- Born: 29 January 1977 (age 49) London, England
- Occupations: Look-alike; comedian; singer; actress;
- Years active: 2000–present
- Website: Official website

= Suzie Kennedy =

English actress

Suzie Kennedy (born 29 January 1977) is an English comedian, singer and actress who holds both British and American citizenship. She is best known for her work as a Marilyn Monroe lookalike and impersonator.

==Career==
Kennedy has impersonated Monroe in several television commercials for Pepsi, Citroën, Guinness, Iberia Airlines, and others. She also played Monroe in the 2003 Revealed episode "Who Killed Marilyn Monroe?" and Monroe's 2014 episode of Autopsy, as well as films such as Me and Marilyn (2009), JFK: Seven Days That Made a President (2013), The Theory of Everything (2014), Blade Runner 2049 (2017), and Maria (2024).

She has appeared as herself on television series such as The Alan Titchmarsh Show, The Weakest Link, Come Dine with Me, Party Wars, Pet Nation, and The Chase.

In 2020, she played Cheri in a revival of the play Women Behind Bars at the Montalbán Theatre in Los Angeles. In that same year, she appeared impersonating Marilyn Monroe on Britain's Got Talent, singing "I Wanna Be Loved by You", a song sung by Marilyn in Some Like It Hot (1959).

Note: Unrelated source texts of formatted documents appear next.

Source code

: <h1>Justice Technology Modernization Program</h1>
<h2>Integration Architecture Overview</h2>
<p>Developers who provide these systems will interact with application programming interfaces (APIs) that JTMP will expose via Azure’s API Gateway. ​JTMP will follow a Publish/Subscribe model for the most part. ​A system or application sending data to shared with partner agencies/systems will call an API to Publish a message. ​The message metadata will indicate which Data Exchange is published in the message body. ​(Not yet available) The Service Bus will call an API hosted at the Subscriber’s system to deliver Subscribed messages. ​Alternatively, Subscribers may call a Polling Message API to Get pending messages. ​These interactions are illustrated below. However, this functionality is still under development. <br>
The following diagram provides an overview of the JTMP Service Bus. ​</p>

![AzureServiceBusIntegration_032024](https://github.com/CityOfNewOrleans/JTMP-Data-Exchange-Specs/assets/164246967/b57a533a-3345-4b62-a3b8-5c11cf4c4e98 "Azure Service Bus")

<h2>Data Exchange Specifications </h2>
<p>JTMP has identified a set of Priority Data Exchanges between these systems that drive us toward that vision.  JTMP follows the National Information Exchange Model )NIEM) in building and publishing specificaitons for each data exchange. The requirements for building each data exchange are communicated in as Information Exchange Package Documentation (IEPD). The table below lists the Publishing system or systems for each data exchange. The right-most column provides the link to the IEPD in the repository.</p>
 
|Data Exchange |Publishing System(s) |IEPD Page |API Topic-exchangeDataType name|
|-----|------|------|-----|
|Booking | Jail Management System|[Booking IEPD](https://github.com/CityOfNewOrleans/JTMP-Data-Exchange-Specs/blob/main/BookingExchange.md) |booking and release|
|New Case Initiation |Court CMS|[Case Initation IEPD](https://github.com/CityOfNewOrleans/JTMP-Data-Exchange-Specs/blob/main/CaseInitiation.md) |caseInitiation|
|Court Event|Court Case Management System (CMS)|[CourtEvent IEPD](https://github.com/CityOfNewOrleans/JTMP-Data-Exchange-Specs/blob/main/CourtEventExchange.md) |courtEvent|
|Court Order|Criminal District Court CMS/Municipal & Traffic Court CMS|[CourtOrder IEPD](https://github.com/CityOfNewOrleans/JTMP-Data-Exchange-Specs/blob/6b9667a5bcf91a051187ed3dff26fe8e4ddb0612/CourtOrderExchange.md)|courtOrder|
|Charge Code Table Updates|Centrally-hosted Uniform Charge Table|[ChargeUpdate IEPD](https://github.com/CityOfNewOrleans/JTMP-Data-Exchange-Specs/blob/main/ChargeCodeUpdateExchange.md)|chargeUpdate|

In 2021, she impersonated Marilyn Monroe again in a commercial for Appenzeller Käse a cheese brand from Switzerland.

==Personal life==
Kennedy is a Christian.
In May 2022, after Kim Kardashian wore Marilyn Monroe's iconic silk gown at the 2022 Met Gala in New York City (the dress that was worn by Monroe at Madison Square Garden on May 19, 1962, when she sang "Happy Birthday, Mr. President" to John F. Kennedy), Kennedy criticised Kardashian's behaviour and stated in an interview with Sky News Australia: "Marilyn Monroe had a moment in history and Kim Kardashian has clung on to that…she’s not an actress, she’s a reality star and I think it’s a very sad day for that dress – it’s tarnished now...Kim could have made her moment but instead she had to steal it from Marilyn – that’s sad."